Officially licensed is about the only rule about what counts, and even that’s not stuck to hard and fast. Unofficial stuff has been referenced over and over in official stuff. And nobody has ever said that on-screen trumps off-screen. That’s why we have a chameleon circuit rather than a camouflage unit. Target Novels > Televised Pertwee.
Basically, Doctor Who is the anti-canon.
It’s very fluid, yes. But the BBC isn’t allowed to make it’s UK viewers pay any more than their TV licence to follow a TV show that they make.
Thus: Anything aired on British TV onscreen is canon. Anything not onscreen may or may not be canon until confirmed/contradicted by the TV show.
In the case of the Adventure Games, they were freely distributed in the UK via the official BBC website and declared canon by the producers of the show.
Expanded Universe material is available to be referenced/drawn upon, as long as a plot point doesn’t require you to have read one of the novelisations/listened to an audio/bought the Official Doctor Who magazine/read a comic/etc.

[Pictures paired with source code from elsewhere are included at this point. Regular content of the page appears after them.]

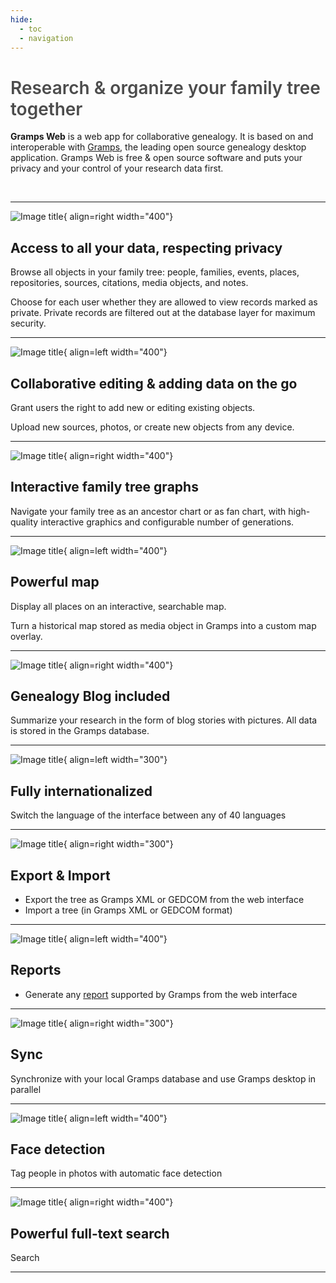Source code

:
 ```yaml
---
hide:
  - toc
  - navigation
---
```


#

<h1 style="font-weight:600;color:rgba(0, 0, 0, 0.7);">Research & organize your family tree together</h1>

**Gramps Web** is a web app for collaborative genealogy. It is based on and interoperable with [Gramps](https://gramps-project.org/blog/), the leading open source genealogy desktop application. Gramps Web is free & open source software and puts your privacy and your control of your research data first.

<!-- ![](screenshot.png) -->
<p>&nbsp;</p>


<hr>

![Image title](screenshots/list.png){ align=right width="400"}

## Access to all your data, respecting privacy

Browse all objects in your family tree: people, families, events, places, repositories, sources, citations, media objects, and notes.

Choose for each user whether they are allowed to view records marked as private. Private records are filtered out at the database layer for maximum security.

<div style="clear:both;"></div>
<hr>


![Image title](screenshots/new_media.png){ align=left width="400"}

## Collaborative editing & adding data on the go

Grant users the right to add new or editing existing objects.

Upload new sources, photos, or create new objects from any device.


<div style="clear:both;"></div>
<hr>


![Image title](screenshots/fan.png){ align=right width="400"}

## Interactive family tree graphs

Navigate your family tree as an ancestor chart or as fan chart, with high-quality interactive graphics and configurable number of generations.


<div style="clear:both;"></div>
<hr>


![Image title](screenshots/map.png){ align=left width="400"}

## Powerful map

Display all places on an interactive, searchable map.

Turn a historical map stored as media object in Gramps into a custom map overlay.


<div style="clear:both;"></div>
<hr>


![Image title](screenshots/blog.png){ align=right width="400"}

## Genealogy Blog included

Summarize your research in the form of blog stories with pictures. All data is stored in the Gramps database.


<div style="clear:both;"></div>
<hr>


![Image title](screenshots/lang.png){ align=left width="300"}

## Fully internationalized

Switch the language of the interface between any of 40 languages


<div style="clear:both;"></div>
<hr>




![Image title](screenshots/export.png){ align=right width="300"}

## Export & Import

- Export the tree as Gramps XML or GEDCOM from the web interface
- Import a tree (in Gramps XML or GEDCOM format)


<div style="clear:both;"></div>
<hr>


![Image title](screenshots/report.png){ align=left width="400"}

## Reports

- Generate any [report](https://gramps-project.org/wiki/index.php/Gramps_5.1_Wiki_Manual_-_Reports) supported by Gramps from the web interface

<div style="clear:both;"></div>
<hr>




![Image title](screenshots/sync.png){ align=right width="300"}

## Sync

Synchronize with your local Gramps database and use Gramps desktop in parallel

<div style="clear:both;"></div>
<hr>


![Image title](screenshots/tag.png){ align=left width="400"}

## Face detection

Tag people in photos with automatic face detection


<div style="clear:both;"></div>
<hr>


![Image title](screenshots/search.png){ align=right width="400"}

## Powerful full-text search

Search


<div style="clear:both;"></div>
<hr>

<p>&nbsp;</p>





<!-- 
## Demo
[Open Demo](https://gcp-api-puqt5dnf3a-uc.a.run.app/){ .md-button .md-button--primary target="_blank"}

User: `owner`, password: `owner` -->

As soon as it is onscreen, it is canon. As soon as onscreen canon is contradicted by other onscreen canon, we have a problem. But if it is in the expanded Universe and then contradicted by the TV show, then it is the TV show we refer to.
If all officially licenced material is canon, then the Tenth Doctor should have remembered the name “Sally Sparrow” in connection to a similarly convoluted space-time event that he experienced as the Ninth Doctor.
And what of “Human Nature”? The Tenth Doctor lands in the English countryside to become human, and proceeds to play through almost the very same events he experienced as the Seventh Doctor a year later, with some of the people even sharing names.
I use “Chameleon circuit”, because the writers on the show decided to adopt that, it was onscreen. The writers used it because they liked it. If they hadn’t used it in the show we might still all be calling it the camouflage unit.
The original producers were in charge of the original canon. They eventually passed that duty of canon-smithing on to new producers, who in turn passed that on to new producers.The BBC made Steven Moffat the showrunner, and right now he is in charge. We can dispute the canonicity of “You leave the brakes on,” (because we know the Doctor lies/River shows off), but if we are shown what happens during the Time War and that happens to contradict something in the comics, then we must find some alternative explanation for the events in the comics.
Doctor Who is not anti-canon. It’s wibbly-wobbly, canonny-wanonny. There is a free exchange between onscreen and off, but the TV show is where it is at. Doctor Who is the TV show.